[Records for this task]
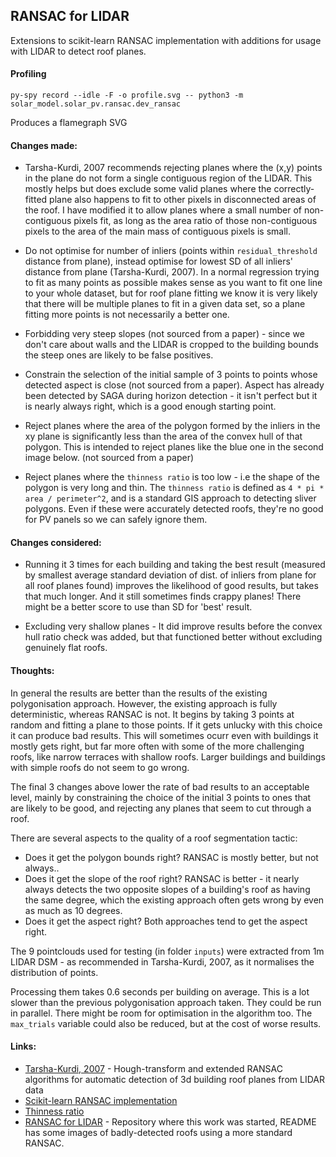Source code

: ## RANSAC for LIDAR 

Extensions to scikit-learn RANSAC implementation with additions for usage with LIDAR to detect roof planes.

#### Profiling

```shell
py-spy record --idle -F -o profile.svg -- python3 -m solar_model.solar_pv.ransac.dev_ransac
```
Produces a flamegraph SVG

#### Changes made:

* Tarsha-Kurdi, 2007 recommends rejecting planes where the (x,y) points in the plane do not form a single contiguous region of the LIDAR. This mostly helps but does exclude some valid planes where the correctly-fitted plane also happens to fit to other pixels in disconnected areas of the roof. I have modified it to allow planes where a small number of non-contiguous pixels fit, as long as the area ratio of those non-contiguous pixels to the area of the main mass of contiguous pixels is small.

* Do not optimise for number of inliers (points within `residual_threshold` distance from plane), instead optimise for lowest SD of all inliers' distance from plane (Tarsha-Kurdi, 2007). In a normal regression trying to fit as many points as possible makes sense as you want to fit one line to your whole dataset, but for roof plane fitting we know it is very likely that there will be multiple planes to fit in a given data set, so a plane fitting more points is not necessarily a better one.

* Forbidding very steep slopes (not sourced from a paper) - since we don't care about walls and the LIDAR is cropped to the building bounds the steep ones are likely to be false positives.

* Constrain the selection of the initial sample of 3 points to points whose detected aspect is close (not sourced from a paper). Aspect has already been detected by SAGA during horizon detection - it isn't perfect but it is nearly always right, which is a good enough starting point.

* Reject planes where the area of the polygon formed by the inliers in the xy plane is significantly less than the area of the convex hull of that polygon. This is intended to reject planes like the blue one in the second image below. (not sourced from a paper)

* Reject planes where the `thinness ratio` is too low - i.e the shape of the polygon is very long and thin. The `thinness ratio` is defined as `4 * pi * area / perimeter^2`, and is a standard GIS approach to detecting sliver polygons. Even if these were accurately detected roofs, they're no good for PV panels so we can safely ignore them.

#### Changes considered:

* Running it 3 times for each building and taking the best result (measured by smallest average standard deviation of dist. of inliers from plane for all roof planes found) improves the likelihood of good results, but takes that much longer. And it still sometimes finds crappy planes! There might be a better score to use than SD for 'best' result.

* Excluding very shallow planes - It did improve results before the convex hull ratio check was added, but that functioned better without excluding genuinely flat roofs.

#### Thoughts:

In general the results are better than the results of the existing polygonisation approach. However, the existing approach is fully deterministic, whereas RANSAC is not. It begins by taking 3 points at random and fitting a plane to those points. If it gets unlucky with this choice it can produce bad results. This will sometimes ocurr even with buildings it mostly gets right, but far more often with some of the more challenging roofs, like narrow terraces with shallow roofs. Larger buildings and buildings with simple roofs do not seem to go wrong.

The final 3 changes above lower the rate of bad results to an acceptable level, mainly by constraining the choice of the initial 3 points to ones that are likely to be good, and rejecting any planes that seem to cut through a roof.

There are several aspects to the quality of a roof segmentation tactic:
* Does it get the polygon bounds right? RANSAC is mostly better, but not always..
* Does it get the slope of the roof right? RANSAC is better - it nearly always detects the two opposite slopes of a building's roof as having the same degree, which the existing approach often gets wrong by even as much as 10 degrees.
* Does it get the aspect right? Both approaches tend to get the aspect right.

The 9 pointclouds used for testing (in folder `inputs`) were extracted from 1m LIDAR DSM - as recommended in Tarsha-Kurdi, 2007, as it normalises the distribution of points.
 
Processing them takes 0.6 seconds per building on average. This is a lot slower than the previous polygonisation approach taken. They could be run in parallel. There might be room for optimisation in the algorithm too. The `max_trials` variable could also be reduced, but at the cost of worse results.

#### Links:

* [Tarsha-Kurdi, 2007](https://www.isprs.org/proceedings/XXXVI/3-W52/final_papers/Tarsha-Kurdi_2007.pdf) - Hough-transform and extended RANSAC algorithms for automatic detection of 3d building roof planes from LIDAR data
* [Scikit-learn RANSAC implementation](https://scikit-learn.org/stable/modules/generated/sklearn.linear_model.RANSACRegressor.html)
* [Thinness ratio](https://gis.stackexchange.com/questions/151939/explanation-of-the-thinness-ratio-formula)
* [RANSAC for LIDAR](https://github.com/cse-bristol/ransac-lidar) - Repository where this work was started, README has some images of badly-detected roofs using a more standard RANSAC.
[/Records for this task]
> **Work instructions**
Scan the entries for lines holding the string "scikit", then copy every one of them.

> **Result for this exercise**
Extensions to scikit-learn RANSAC implementation with additions for usage with LIDAR to detect roof planes.
* [Scikit-learn RANSAC implementation](https://scikit-learn.org/stable/modules/generated/sklearn.linear_model.RANSACRegressor.html)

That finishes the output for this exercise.